Ce leader connu du mouvement est poursuivi pour «organisation de manifestations sans déclaration préalable». Il encourt six mois d’emprisonnement et 7500 euros d’amende. Son avocat estime qu’il a été arrêté «arbitrairement», pour des «motifs politiques».
Semaine chargée en rendez-vous judiciaires pour les «gilets jaunes». Alors que l’ex-boxeur Christophe Dettinger vient d’être condamné à de la prison ferme pour avoir frappé des gendarmes le 5 janvier dernier, une autre figure bien connue du mouvement, Eric Drouet, comparaît ce vendredi devant le tribunal correctionnel de Paris. Le chauffeur routier de Seine-et-Marne est jugé pour l’«organisation sans déclaration préalable» de deux manifestations, le 22 décembre – l’acte VI des «gilets jaunes» lors duquel il avait déjà été interpellé – et le 2 janvier. Il encourt six mois d’emprisonnement et 7500 euros d’amende. Le parquet a demandé le renvoi de l’audience, auquel s’est opposé l’avocat d’Eric Drouet, Me Lara. Après une courte suspension d’audience, l’affaire a été retenue.
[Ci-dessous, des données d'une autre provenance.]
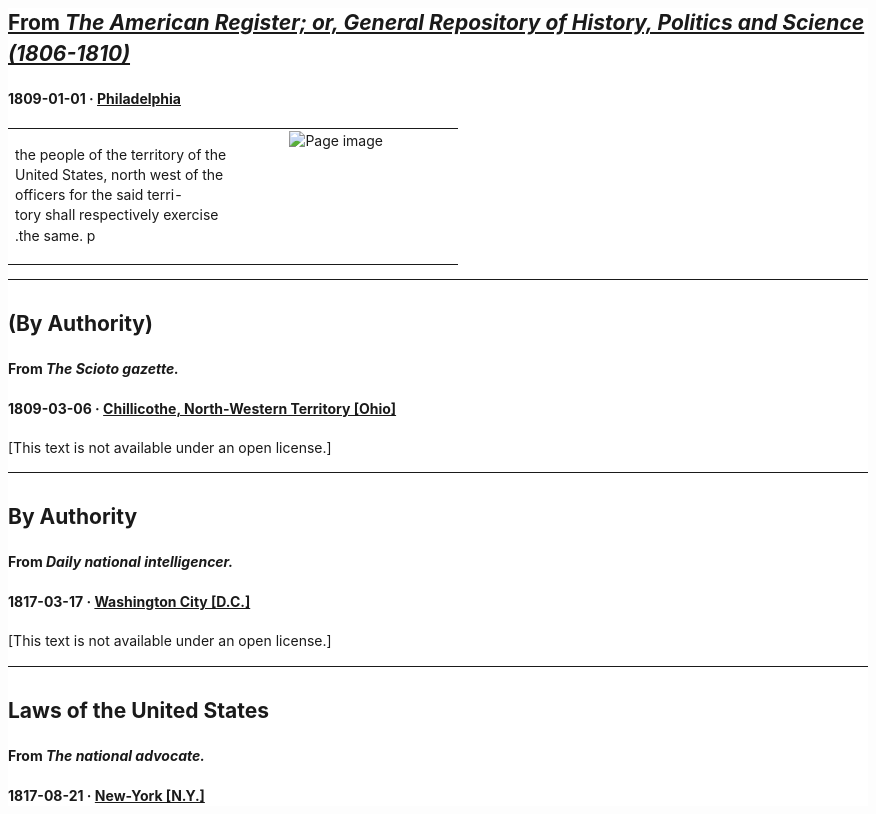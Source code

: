 ## [From _The American Register; or, General Repository of History, Politics and Science (1806-1810)_](https://archive.org/details/sim_american-register-or-general-repository-of-history_the-american-register-o_1809_5/page/n465/mode/1up?view=theater)

#### 1809-01-01 &middot; [Philadelphia](http://dbpedia.org/resource/Philadelphia)

<table style="width: 100%;"><tr><td style="width: 50%">

  
  
the people of the territory of the  
United States, north west of the  
officers for the said terri-  
tory shall respectively exercise  
.the same. p
</td><td style="width: 50%; max-height: 75%; margin: auto; display: block;">
<img alt="Page image" src="https://iiif.archive.org/image/iiif/2/sim_american-register-or-general-repository-of-history_the-american-register-o_1809_5%2Fsim_american-register-or-general-repository-of-history_the-american-register-o_1809_5_jp2.zip%2Fsim_american-register-or-general-repository-of-history_the-american-register-o_1809_5_jp2%2Fsim_american-register-or-general-repository-of-history_the-american-register-o_1809_5_0465.jp2/pct:17.93766578249337,67.09228090539756,34.8474801061008,8.550976978138905/600,/0/default.jpg"/>
</td>
</tr></table>

---

## (By Authority)

#### From _The Scioto gazette._

#### 1809-03-06 &middot; [Chillicothe, North-Western Territory [Ohio]](http://dbpedia.org/resource/Chillicothe%2C_Ohio)

[This text is not available under an open license.]

---

## By Authority

#### From _Daily national intelligencer._

#### 1817-03-17 &middot; [Washington City [D.C.]](http://dbpedia.org/resource/Washington%2C_D.C.)

[This text is not available under an open license.]

---

## Laws of the United States

#### From _The national advocate._

#### 1817-08-21 &middot; [New-York [N.Y.]](http://dbpedia.org/resource/New_York_City)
Le point de départ de cette affaire remonte au 2 janvier dernier. Ce jour-là, Eric Drouet est arrêté alors qu’il tente de rejoindre les Champs-Élysées. Le lendemain, à sa sortie de garde à vue, le père de famille de 33 ans dénonce une interpellation «politique» et se défend d’avoir appelé à manifester. «Ce n’est pas moi, c’est une page, il y a mon nom inscrit nulle part et malgré ça, on essaie de nous mettre sur le dos des inculpations. On essaie de nous mettre l’organisation d’une manifestation non déclarée, alors que là, ça n’avait rien d’une manifestation, c’était un rendez-vous au restaurant», avait-il martelé. Pourtant, quelques heures avant d’être interpellé, Éric Drouet déclarait dans une vidéo diffusée sur Facebook: «Ce soir, on va pas faire une grosse action, mais on veut choquer l’opinion publique. Je sais pas s’il y en aura qui seront avec nous sur les “Champs” (…) On va tous y aller sans gilet».
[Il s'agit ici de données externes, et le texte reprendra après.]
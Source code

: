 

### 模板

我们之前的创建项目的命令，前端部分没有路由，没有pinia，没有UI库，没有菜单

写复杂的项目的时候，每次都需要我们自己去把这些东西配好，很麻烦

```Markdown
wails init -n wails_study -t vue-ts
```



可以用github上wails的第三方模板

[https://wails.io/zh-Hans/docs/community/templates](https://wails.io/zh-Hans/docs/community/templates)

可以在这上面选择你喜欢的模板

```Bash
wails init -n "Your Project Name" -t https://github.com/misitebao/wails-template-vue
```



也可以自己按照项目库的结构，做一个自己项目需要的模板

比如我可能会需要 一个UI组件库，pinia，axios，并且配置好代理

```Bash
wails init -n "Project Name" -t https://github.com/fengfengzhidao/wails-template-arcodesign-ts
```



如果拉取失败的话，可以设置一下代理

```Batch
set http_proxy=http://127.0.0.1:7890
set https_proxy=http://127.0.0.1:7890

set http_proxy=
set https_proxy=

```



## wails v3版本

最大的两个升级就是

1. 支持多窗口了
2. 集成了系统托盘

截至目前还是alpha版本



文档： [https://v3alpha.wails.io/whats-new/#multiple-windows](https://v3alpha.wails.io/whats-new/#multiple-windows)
Personnage « fascinant » et controversé
À l’occasion de ce procès, le tribunal devrait se pencher sur la personnalité de ce médiatique prévenu. Eric Drouet est un des initiateurs de la première mobilisation nationale des «gilets jaunes» le 17 novembre. C’est lui qui avait créé l’événement Facebook «Blocage national contre la hausse des carburants». Au fil des semaines, il est devenu l’un des visages les plus connus de ce mouvement de contestation qui dure depuis trois mois et représente la plus grave crise du mandat d’Emmanuel Macron. Lui se défend d’être un leader mais ses prises de parole pèsent dans la contestation et renforcent sa popularité, y compris auprès du chef de file de La France insoumise Jean-Luc Mélenchon qui se dit «fasciné» par Eric Drouet. Mais c’est aussi un personnage controversé. Il a été accusé d’appeler au putsch lorsque, lors d’un débat où on lui avait demandé ce qu’il comptait faire si la manifestation arrivait devant l’Élysée, il avait répondu: «On rentre dedans». Des propos qu’il avait relativisés dès le lendemain.
Son interpellation début janvier avait eu pour effet de réactiver le mouvement et avait provoqué l’indignation de responsables politiques, de l’extrême droite à l’extrême gauche en passant par le centre. «Abus de pouvoir. Une Police politique cible et harcèle désormais les animateurs du mouvement gilet jaune», a tweeté Jean-Luc Mélenchon. Hervé Morin, le président des Centristes, a taxé le gouvernement d’«amateurisme» et l’a appelé à «sortir de l’arrogance et du mépris» vis-à-vis des «gilets jaunes». Son avocat a dénoncé une arrestation «arbitraire», pour des «motifs politiques».
Le gouvernement, qui veut faire voter une loi «anticasseur» prévoyant notamment des interdictions administratives de manifester, a défendu l’interpellation du routier au nom de l’État de droit. «Quand quelqu’un organise une manifestation alors qu’elle n’est pas déclarée, c’est qu’il ne respecte pas l’État de droit», a estimé le ministre de l’Économie, Bruno Le Maire.